### WHAT TO PRODUCE:
Leave the images aside and repeat the whole listing exactly.

### RECORDS PROVIDED:
***

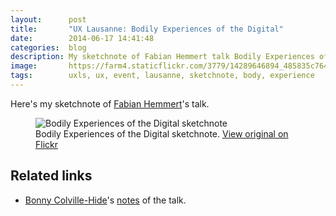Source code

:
 ```yaml
---
layout:      post
title:       "UX Lausanne: Bodily Experiences of the Digital"
date:        2014-06-17 14:41:48
categories:  blog
description: My sketchnote of Fabian Hemmert talk Bodily Experiences of the Digital
image:       https://farm4.staticflickr.com/3779/14289646894_485835c764_z.jpg
tags:        uxls, ux, event, lausanne, sketchnote, body, experience
---
```


Here's my sketchnote of [Fabian Hemmert](https://twitter.com/fabianhemmert)'s talk.

<figure>
  <img src="https://farm3.staticflickr.com/2898/14423082256_23e9825dfc_z.jpg" alt="Bodily Experiences of the Digital sketchnote">
  <figcaption>
    Bodily Experiences of the Digital sketchnote. <a href="https://www.flickr.com/photos/alienlebarge/14423082256/">View original on Flickr</a>
  </figcaption>
</figure>

## Related links

- [Bonny Colville-Hide](https://twitter.com/almostexact)'s [notes](http://rockpooldigitalux.tumblr.com/post/86586868721/bodily-experiences-of-the-digital-fabian-hemmert) of the talk.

***

### SOLVED EXERCISE:
Source code

:
 ```yaml
---
layout:      post
title:       "UX Lausanne: Bodily Experiences of the Digital"
date:        2014-06-17 14:41:48
categories:  blog
description: My sketchnote of Fabian Hemmert talk Bodily Experiences of the Digital
image:       https://farm4.staticflickr.com/3779/14289646894_485835c764_z.jpg
tags:        uxls, ux, event, lausanne, sketchnote, body, experience
---
```


Here's my sketchnote of [Fabian Hemmert](https://twitter.com/fabianhemmert)'s talk.

<figure>
  <img src="https://farm3.staticflickr.com/2898/14423082256_23e9825dfc_z.jpg" alt="Bodily Experiences of the Digital sketchnote">
  <figcaption>
    Bodily Experiences of the Digital sketchnote. <a href="https://www.flickr.com/photos/alienlebarge/14423082256/">View original on Flickr</a>
  </figcaption>
</figure>

## Related links

- [Bonny Colville-Hide](https://twitter.com/almostexact)'s [notes](http://rockpooldigitalux.tumblr.com/post/86586868721/bodily-experiences-of-the-digital-fabian-hemmert) of the talk.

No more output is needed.